Nuclear targeting of A. baumannii Tnp via NLS sequences

Tnp of A. baumannii ATCC 17978 (NCBI accession no. gi|126640304) was composed of 362 amino acids and was predicted to carry the putative NLSs, 225RKRKRK230 [31]. To determine whether A. baumannii Tnp targeted the nuclei of host cells, the full-length A. baumannii Tnp gene was cloned into pcDNA™6.2/N-EmGFP-DEST using the Gateway recombinational cloning system (Invitrogen) and the constructed plasmids were transfected into COS-7 cells. As a control, COS-7 cells were transfected with the destination vector pcDNA™6.2/N-EmGFP-DEST. The green fluorescent protein (GFP) composed of a molecular mass of 27 kDa, was observed in both the cytoplasm and the nucleus of COS-7 cells transfected with the destination vector. GFP behaves within the exclusion limit of NPC and passively diffuses into the nuclei of host cells, whereas GFP-tagged A. baumannii Tnp fusion proteins composed of a molecular mass of 66.8 kDa, are exclusively present in the nuclei (Fig. 1). To determine whether nuclear targeting of A. baumannii Tnp was dependent on NLSs, three mutant clones, Tnp1–37, Tnp1–224, and Tnp1–230, fused with GFP were constructed and their subcellular localization was determined by confocal laser microscopy. Two A. baumannii Tnp mutant clones without NLSs, Tnp1–37 and Tnp1–224, were present in the cytoplasm of host cells, whereas the mutant clone with NLSs, Tnp1–230, appeared in the nuclei (Fig. 1). These results suggest that A. baumannii Tnp targets the nuclei of host cells via functional NLSs.

Figure 1

A. baumannii transposase targets in the nucleus of host cells via NLSs.

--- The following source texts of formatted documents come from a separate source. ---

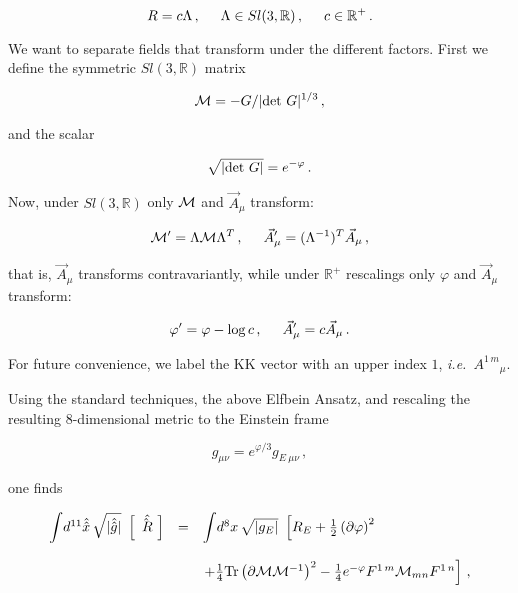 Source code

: \documentclass[12pt,a4paper]{article}
\begin{document}
\begin{equation}
R= c\Lambda \, ,
\hspace{.5cm}
\Lambda \in Sl(3,\mathbb{R})\, ,
\hspace{.5cm}
c\in \mathbb{R}^{+}\, .
\end{equation}

\noindent We want to separate fields that transform under the 
different factors.  First we define the symmetric $Sl(3,\mathbb{R})$
matrix

\begin{equation}
{\cal M} = -G/| {\rm det}\ G |^{1/3}\, ,
\label{eq:defM}\end{equation}

\noindent and the scalar

\begin{equation}
\sqrt{|{\rm det}\ G|}=e^{-\varphi}\, .
\end{equation}

\noindent Now, under $Sl(3,\mathbb{R})$ only ${\cal M}$ and $\vec{A}_{\mu}$
transform:

\begin{equation}
{\cal M}^{\prime} = \Lambda {\cal M} \Lambda^{T}\, ,  
\hspace{.5cm}
\vec{A}_{\mu}^{\prime} = (\Lambda^{-1})^{T}\vec{A}_{\mu}\, ,
\end{equation}

\noindent that is, $\vec{A}_{\mu}$ transforms contravariantly,
while under $\mathbb{R}^{+}$ rescalings only $\varphi$ and
$\vec{A}_{\mu}$ transform:

\begin{equation}
\varphi^{\prime} = \varphi -\log{c}\, ,
\hspace{.5cm}
\vec{A}_{\mu}^{\prime} = c \vec{A}_{\mu}\, .
\end{equation}

\noindent For future convenience, we label the KK vector with an upper 
index $1$, {\em i.e.}~$A^{1\, m}{}_{\mu}$.

Using the standard techniques, the above Elfbein Ansatz, and rescaling
the resulting 8-dimensional metric to the Einstein frame

\begin{equation}
\label{eq:masscale}
g_{\mu\nu} =e^{\varphi/3}g_{E\ \mu\nu}\, ,  
\end{equation}

\noindent one finds

\begin{equation}
\label{eq:curvature}
\begin{array}{rcl}
{\displaystyle\int} 
d^{11}\hat{\hat{x}}\, \sqrt{|\hat{\hat{g}}|}\ 
\left[\ \hat{\hat{R} \,}\ \right] & = & 
{\displaystyle\int} d^{8}x\, \sqrt{|g_{E}|}\
\left[
R_{E} +\frac{1}{2}\left(\partial\varphi \right)^{2}
\right.\\
& & \\
& & 
\left.
+{\textstyle\frac{1}{4}} {\rm Tr} 
\left(\partial {\cal M} {\cal M}^{-1}\right)^{2} 
-{\textstyle\frac{1}{4}} e^{-\varphi} 
F^{1\, m}{\cal M}_{mn}F^{1\, n}
\right]\, , 
\end{array}
\end{equation}
\end{document}
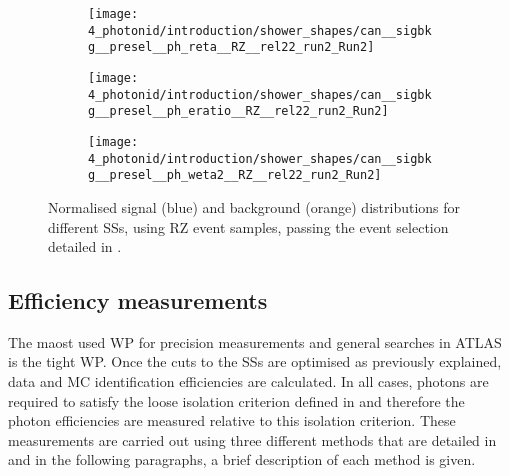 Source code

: \begin{figure}[ht!]
    \centering
    \begin{subfigure}[h]{0.32\linewidth}
        \centering
        \texttt{[image: 4\_photonid/introduction/shower\_shapes/can\_\_sigbkg\_\_presel\_\_ph\_reta\_\_RZ\_\_rel22\_run2\_Run2]}
        \caption{\reta}
        \label{fig:pid_ss:optimisation:shower_shapes:reta}
    \end{subfigure}
    \hfill
    \begin{subfigure}[h]{0.32\linewidth}
        \centering
        \texttt{[image: 4\_photonid/introduction/shower\_shapes/can\_\_sigbkg\_\_presel\_\_ph\_eratio\_\_RZ\_\_rel22\_run2\_Run2]}
        \caption{\eratio}
        \label{fig:pid_ss:optimisation:shower_shapes:eratio}
    \end{subfigure}
    \hfill
    \begin{subfigure}[h]{0.32\linewidth}
        \centering
        \texttt{[image: 4\_photonid/introduction/shower\_shapes/can\_\_sigbkg\_\_presel\_\_ph\_weta2\_\_RZ\_\_rel22\_run2\_Run2]}
        \caption{\weta}
        \label{fig:pid_ss:optimisation:shower_shapes:weta2}
    \end{subfigure}
    \caption{Normalised signal (blue) and background (orange) distributions for different \acp{SS}, using \ac{RZ} event samples, passing the event selection detailed in \Sect{\ref{subsec:pid_ss:pid:event_selection}}.}
    \label{fig:pid_ss:optimisation:shower_shapes}
\end{figure}



\subsection{Efficiency measurements}

The maost used \ac{WP} for precision measurements and general searches in \ac{ATLAS} is the tight \ac{WP}. Once the cuts to the \acp{SS} are optimised as previously explained, data and \ac{MC} identification efficiencies are calculated. In all cases, photons are required to satisfy the loose isolation criterion defined in \Sect{\ref{subsec:objects:egamma:iso}} and therefore the photon efficiencies are measured relative to this isolation criterion. These measurements are carried out using three different methods that are detailed in  and in the following paragraphs, a brief description of each method is given.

COS-7 cells were transfected with the plasmid constructs of transposase gene cloned in the destination vector pcDNATM6.2/N-EmGFP-DEST and incubated for 24 h. The subcellular localization of transposase proteins fused with GFP was observed by confocal laser microscopy. Two A. baumannii transposase proteins with NLSs, Tnp1–362 and Tnp1–230, were located in the nuclei of host cells, whereas transposase proteins without NLSs, Tnp1–37 and Tnp1–224, were located in the cytoplasm.

Delivery of A. baumannii Tnp to host cells via outer membrane vesicles (OMVs)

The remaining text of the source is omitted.